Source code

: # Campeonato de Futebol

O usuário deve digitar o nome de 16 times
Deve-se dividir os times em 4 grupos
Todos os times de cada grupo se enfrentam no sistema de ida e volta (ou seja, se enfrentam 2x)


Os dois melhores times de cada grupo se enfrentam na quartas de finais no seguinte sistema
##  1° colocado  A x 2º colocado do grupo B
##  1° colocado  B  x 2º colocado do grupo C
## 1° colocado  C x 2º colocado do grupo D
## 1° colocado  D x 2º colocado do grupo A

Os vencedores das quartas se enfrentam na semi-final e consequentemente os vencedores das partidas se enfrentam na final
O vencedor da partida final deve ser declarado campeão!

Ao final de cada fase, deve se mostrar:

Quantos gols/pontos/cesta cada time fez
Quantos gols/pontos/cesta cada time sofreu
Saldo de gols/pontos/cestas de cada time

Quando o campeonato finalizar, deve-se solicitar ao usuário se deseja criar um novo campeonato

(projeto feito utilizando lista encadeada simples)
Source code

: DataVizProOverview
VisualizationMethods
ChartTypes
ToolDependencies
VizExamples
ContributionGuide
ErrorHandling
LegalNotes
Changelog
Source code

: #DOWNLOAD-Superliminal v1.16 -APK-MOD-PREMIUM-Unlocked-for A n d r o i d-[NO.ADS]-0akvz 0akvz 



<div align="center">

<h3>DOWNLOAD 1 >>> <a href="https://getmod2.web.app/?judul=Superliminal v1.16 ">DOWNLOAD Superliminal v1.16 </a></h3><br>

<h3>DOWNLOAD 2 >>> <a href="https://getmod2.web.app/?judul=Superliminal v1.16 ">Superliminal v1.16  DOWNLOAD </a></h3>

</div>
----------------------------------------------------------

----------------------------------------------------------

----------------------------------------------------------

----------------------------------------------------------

# # # # #

What needs to be done
All of the entries must be given again, word for word.

Output of the task
Source code

: # Campeonato de Futebol

O usuário deve digitar o nome de 16 times
Deve-se dividir os times em 4 grupos
Todos os times de cada grupo se enfrentam no sistema de ida e volta (ou seja, se enfrentam 2x)


Os dois melhores times de cada grupo se enfrentam na quartas de finais no seguinte sistema
##  1° colocado  A x 2º colocado do grupo B
##  1° colocado  B  x 2º colocado do grupo C
## 1° colocado  C x 2º colocado do grupo D
## 1° colocado  D x 2º colocado do grupo A

Os vencedores das quartas se enfrentam na semi-final e consequentemente os vencedores das partidas se enfrentam na final
O vencedor da partida final deve ser declarado campeão!

Ao final de cada fase, deve se mostrar:

Quantos gols/pontos/cesta cada time fez
Quantos gols/pontos/cesta cada time sofreu
Saldo de gols/pontos/cestas de cada time

Quando o campeonato finalizar, deve-se solicitar ao usuário se deseja criar um novo campeonato

(projeto feito utilizando lista encadeada simples)
Source code

: DataVizProOverview
VisualizationMethods
ChartTypes
ToolDependencies
VizExamples
ContributionGuide
ErrorHandling
LegalNotes
Changelog
Source code

: #DOWNLOAD-Superliminal v1.16 -APK-MOD-PREMIUM-Unlocked-for A n d r o i d-[NO.ADS]-0akvz 0akvz 



<div align="center">

<h3>DOWNLOAD 1 >>> <a href="https://getmod2.web.app/?judul=Superliminal v1.16 ">DOWNLOAD Superliminal v1.16 </a></h3><br>

<h3>DOWNLOAD 2 >>> <a href="https://getmod2.web.app/?judul=Superliminal v1.16 ">Superliminal v1.16  DOWNLOAD </a></h3>

</div>
----------------------------------------------------------

----------------------------------------------------------

----------------------------------------------------------

----------------------------------------------------------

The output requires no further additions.